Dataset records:
————————

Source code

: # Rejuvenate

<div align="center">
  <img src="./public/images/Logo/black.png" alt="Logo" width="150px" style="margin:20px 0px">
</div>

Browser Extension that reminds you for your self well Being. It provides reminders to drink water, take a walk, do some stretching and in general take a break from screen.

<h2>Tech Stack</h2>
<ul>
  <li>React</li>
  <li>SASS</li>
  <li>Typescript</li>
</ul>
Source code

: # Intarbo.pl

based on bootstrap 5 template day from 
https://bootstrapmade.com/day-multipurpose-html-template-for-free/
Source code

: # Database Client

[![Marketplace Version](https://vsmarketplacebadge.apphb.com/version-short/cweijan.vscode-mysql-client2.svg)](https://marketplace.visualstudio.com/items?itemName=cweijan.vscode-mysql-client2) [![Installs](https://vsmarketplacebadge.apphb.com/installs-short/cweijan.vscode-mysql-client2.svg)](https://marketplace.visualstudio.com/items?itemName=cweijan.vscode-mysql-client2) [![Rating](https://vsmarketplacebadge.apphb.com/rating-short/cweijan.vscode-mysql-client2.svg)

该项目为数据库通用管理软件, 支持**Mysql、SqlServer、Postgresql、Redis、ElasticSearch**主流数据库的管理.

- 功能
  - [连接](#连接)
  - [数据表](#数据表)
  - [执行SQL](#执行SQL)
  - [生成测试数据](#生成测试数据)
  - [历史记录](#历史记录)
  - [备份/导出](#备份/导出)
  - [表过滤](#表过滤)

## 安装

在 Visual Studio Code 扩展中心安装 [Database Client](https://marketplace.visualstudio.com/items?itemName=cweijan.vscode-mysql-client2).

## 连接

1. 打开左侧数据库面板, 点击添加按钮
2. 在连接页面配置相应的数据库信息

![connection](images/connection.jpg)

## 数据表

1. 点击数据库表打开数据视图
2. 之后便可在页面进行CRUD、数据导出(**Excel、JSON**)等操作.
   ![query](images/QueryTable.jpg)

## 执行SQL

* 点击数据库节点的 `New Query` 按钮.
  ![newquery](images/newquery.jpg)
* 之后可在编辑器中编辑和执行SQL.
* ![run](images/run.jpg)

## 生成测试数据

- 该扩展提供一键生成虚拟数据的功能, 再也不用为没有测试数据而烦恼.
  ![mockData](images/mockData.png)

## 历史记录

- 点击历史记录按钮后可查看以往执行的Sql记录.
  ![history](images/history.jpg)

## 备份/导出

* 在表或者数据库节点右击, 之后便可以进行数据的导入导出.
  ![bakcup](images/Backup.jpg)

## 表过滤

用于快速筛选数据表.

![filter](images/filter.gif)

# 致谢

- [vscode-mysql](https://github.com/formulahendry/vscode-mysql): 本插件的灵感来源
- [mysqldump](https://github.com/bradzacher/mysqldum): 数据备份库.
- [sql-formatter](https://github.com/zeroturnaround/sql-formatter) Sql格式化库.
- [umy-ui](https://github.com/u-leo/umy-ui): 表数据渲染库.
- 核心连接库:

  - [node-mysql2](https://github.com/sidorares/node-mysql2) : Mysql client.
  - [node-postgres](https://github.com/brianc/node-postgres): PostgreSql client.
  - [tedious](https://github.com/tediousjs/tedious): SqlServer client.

————————

Output the records exactly, so that each line matches what was given.

Source code

: # Rejuvenate

<div align="center">
  <img src="./public/images/Logo/black.png" alt="Logo" width="150px" style="margin:20px 0px">
</div>

Browser Extension that reminds you for your self well Being. It provides reminders to drink water, take a walk, do some stretching and in general take a break from screen.

<h2>Tech Stack</h2>
<ul>
  <li>React</li>
  <li>SASS</li>
  <li>Typescript</li>
</ul>
Source code

: # Intarbo.pl

based on bootstrap 5 template day from 
https://bootstrapmade.com/day-multipurpose-html-template-for-free/
Source code

: # Database Client

[![Marketplace Version](https://vsmarketplacebadge.apphb.com/version-short/cweijan.vscode-mysql-client2.svg)](https://marketplace.visualstudio.com/items?itemName=cweijan.vscode-mysql-client2) [![Installs](https://vsmarketplacebadge.apphb.com/installs-short/cweijan.vscode-mysql-client2.svg)](https://marketplace.visualstudio.com/items?itemName=cweijan.vscode-mysql-client2) [![Rating](https://vsmarketplacebadge.apphb.com/rating-short/cweijan.vscode-mysql-client2.svg)

该项目为数据库通用管理软件, 支持**Mysql、SqlServer、Postgresql、Redis、ElasticSearch**主流数据库的管理.

- 功能
  - [连接](#连接)
  - [数据表](#数据表)
  - [执行SQL](#执行SQL)
  - [生成测试数据](#生成测试数据)
  - [历史记录](#历史记录)
  - [备份/导出](#备份/导出)
  - [表过滤](#表过滤)

## 安装

在 Visual Studio Code 扩展中心安装 [Database Client](https://marketplace.visualstudio.com/items?itemName=cweijan.vscode-mysql-client2).

## 连接

1. 打开左侧数据库面板, 点击添加按钮
2. 在连接页面配置相应的数据库信息

![connection](images/connection.jpg)

## 数据表

1. 点击数据库表打开数据视图
2. 之后便可在页面进行CRUD、数据导出(**Excel、JSON**)等操作.
   ![query](images/QueryTable.jpg)

## 执行SQL

* 点击数据库节点的 `New Query` 按钮.
  ![newquery](images/newquery.jpg)
* 之后可在编辑器中编辑和执行SQL.
* ![run](images/run.jpg)

## 生成测试数据

- 该扩展提供一键生成虚拟数据的功能, 再也不用为没有测试数据而烦恼.
  ![mockData](images/mockData.png)

## 历史记录

- 点击历史记录按钮后可查看以往执行的Sql记录.
  ![history](images/history.jpg)

## 备份/导出

* 在表或者数据库节点右击, 之后便可以进行数据的导入导出.
  ![bakcup](images/Backup.jpg)

## 表过滤

用于快速筛选数据表.

![filter](images/filter.gif)

# 致谢

- [vscode-mysql](https://github.com/formulahendry/vscode-mysql): 本插件的灵感来源
- [mysqldump](https://github.com/bradzacher/mysqldum): 数据备份库.
- [sql-formatter](https://github.com/zeroturnaround/sql-formatter) Sql格式化库.
- [umy-ui](https://github.com/u-leo/umy-ui): 表数据渲染库.
- 核心连接库:

  - [node-mysql2](https://github.com/sidorares/node-mysql2) : Mysql client.
  - [node-postgres](https://github.com/brianc/node-postgres): PostgreSql client.
  - [tedious](https://github.com/tediousjs/tedious): SqlServer client.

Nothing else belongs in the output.